En visite au Burkina Faso, le Premier ministre sénégalais Ousmane Sonko a livré un discours critique mais réfléchi sur la Communauté économique des États de l’Afrique de l’Ouest (Cédéao), tout en réaffirmant sa volonté de renforcer les liens bilatéraux avec les pays de l’AES.
Dans un entretien de 45 minutes accordé à la télévision publique burkinabè (RTB), et diffusé ensuite sur la chaîne nationale sénégalaise RTS, Ousmane Sonko a pris le temps de décortiquer les raisons du départ du Burkina Faso, du Mali et du Niger de la Cédéao. Une rupture qu’il a qualifiée de regrettable, mais compréhensible au regard des manquements persistants de l’organisation régionale.

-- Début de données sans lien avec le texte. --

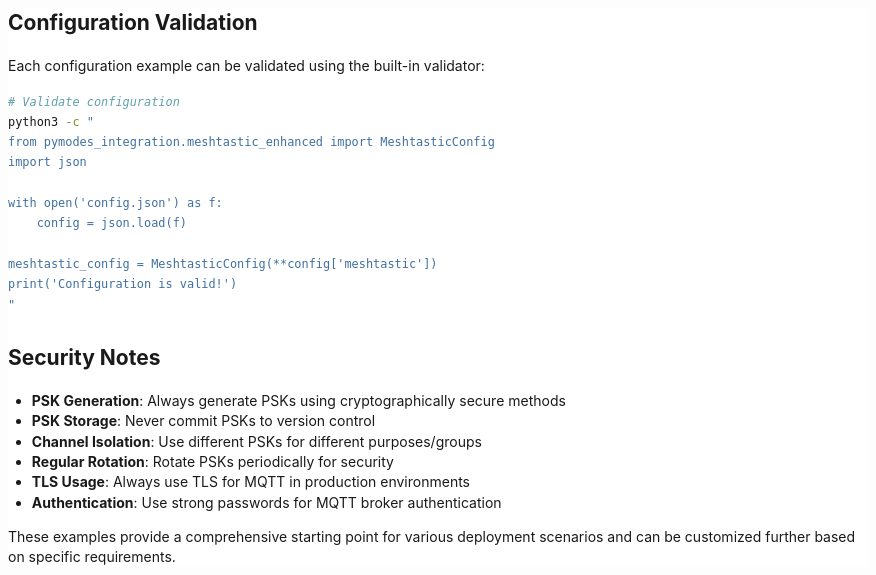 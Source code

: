 ## Configuration Validation

Each configuration example can be validated using the built-in validator:

```bash
# Validate configuration
python3 -c "
from pymodes_integration.meshtastic_enhanced import MeshtasticConfig
import json

with open('config.json') as f:
    config = json.load(f)

meshtastic_config = MeshtasticConfig(**config['meshtastic'])
print('Configuration is valid!')
"
```

## Security Notes

- **PSK Generation**: Always generate PSKs using cryptographically secure methods
- **PSK Storage**: Never commit PSKs to version control
- **Channel Isolation**: Use different PSKs for different purposes/groups
- **Regular Rotation**: Rotate PSKs periodically for security
- **TLS Usage**: Always use TLS for MQTT in production environments
- **Authentication**: Use strong passwords for MQTT broker authentication

These examples provide a comprehensive starting point for various deployment scenarios and can be customized further based on specific requirements. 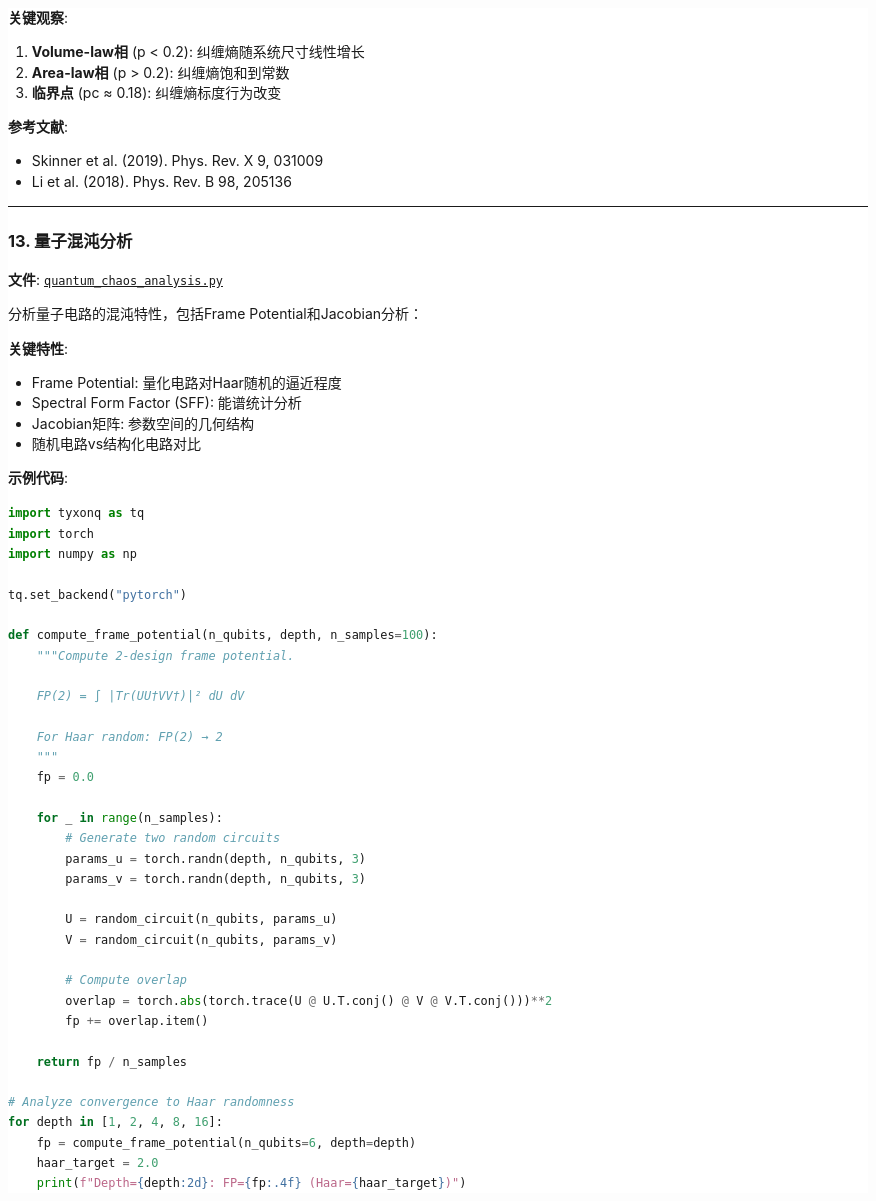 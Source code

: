 **关键观察**:
1. **Volume-law相** (p < 0.2): 纠缠熵随系统尺寸线性增长
2. **Area-law相** (p > 0.2): 纠缠熵饱和到常数
3. **临界点** (pc ≈ 0.18): 纠缠熵标度行为改变

**参考文献**:
- Skinner et al. (2019). Phys. Rev. X 9, 031009
- Li et al. (2018). Phys. Rev. B 98, 205136

---

### 13. 量子混沌分析
**文件**: [`quantum_chaos_analysis.py`](quantum_chaos_analysis.py)

分析量子电路的混沌特性，包括Frame Potential和Jacobian分析：

**关键特性**:
- Frame Potential: 量化电路对Haar随机的逼近程度
- Spectral Form Factor (SFF): 能谱统计分析
- Jacobian矩阵: 参数空间的几何结构
- 随机电路vs结构化电路对比

**示例代码**:
```python
import tyxonq as tq
import torch
import numpy as np

tq.set_backend("pytorch")

def compute_frame_potential(n_qubits, depth, n_samples=100):
    """Compute 2-design frame potential.
    
    FP(2) = ∫ |Tr(UU†VV†)|² dU dV
    
    For Haar random: FP(2) → 2
    """
    fp = 0.0
    
    for _ in range(n_samples):
        # Generate two random circuits
        params_u = torch.randn(depth, n_qubits, 3)
        params_v = torch.randn(depth, n_qubits, 3)
        
        U = random_circuit(n_qubits, params_u)
        V = random_circuit(n_qubits, params_v)
        
        # Compute overlap
        overlap = torch.abs(torch.trace(U @ U.T.conj() @ V @ V.T.conj()))**2
        fp += overlap.item()
    
    return fp / n_samples

# Analyze convergence to Haar randomness
for depth in [1, 2, 4, 8, 16]:
    fp = compute_frame_potential(n_qubits=6, depth=depth)
    haar_target = 2.0
    print(f"Depth={depth:2d}: FP={fp:.4f} (Haar={haar_target})")
```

« Quand il y a un coup d’État, on s’indigne, mais on oublie de se demander ce qui a poussé les militaires à intervenir », a lancé Sonko, pointant du doigt les silences coupables de la Cédéao face aux dérives démocratiques : révisions constitutionnelles opportunistes, répression des oppositions, verrouillage des libertés. « Quand les opposants sont brimés, la Cédéao n’en parle pas… jusqu’au point de rupture. »
Sans remettre en cause l’utilité de la Cédéao, le chef du gouvernement sénégalais a invité à une autocritique profonde de ses mécanismes de gouvernance. « J’espère que la Cédéao tirera toutes les leçons », a-t-il ajouté, dans un ton mêlant lucidité et espoir.
Coopération malgré la fracture
Au-delà de la polémique régionale, Ousmane Sonko a insisté sur la continuité des relations bilatérales avec le Burkina Faso. « Même si la Cédéao a éclaté, nous continuerons à travailler ensemble », a-t-il assuré, soulignant les nombreux accords en vigueur entre les deux pays : vingt déjà ratifiés, vingt-trois autres en cours de discussion. Les domaines prioritaires restent la sécurité et l’économie, au cœur des préoccupations régionales.
Cette visite s’inscrit dans une démarche plus large du Sénégal pour redéfinir ses partenariats stratégiques sur la base de la souveraineté nationale. Elle fait suite à la décision de fermer les bases militaires françaises sur le sol sénégalais, un geste fort qui confirme la volonté du pouvoir actuel de réorienter la politique extérieure du pays.
Silence sur un compagnon d’hier
Cependant, un silence a pesé dans les propos d’Ousmane Sonko : celui concernant Guy Hervé Kam. Ancien avocat de Sonko lorsqu’il était opposant emprisonné, Kam est détenu depuis un an à la prison militaire de Ouagadougou dans des conditions dénoncées par plusieurs ONG. L’absence d’une déclaration publique en sa faveur interroge, surtout au vu de leur passé commun et de l’attachement revendiqué de Sonko aux droits humains.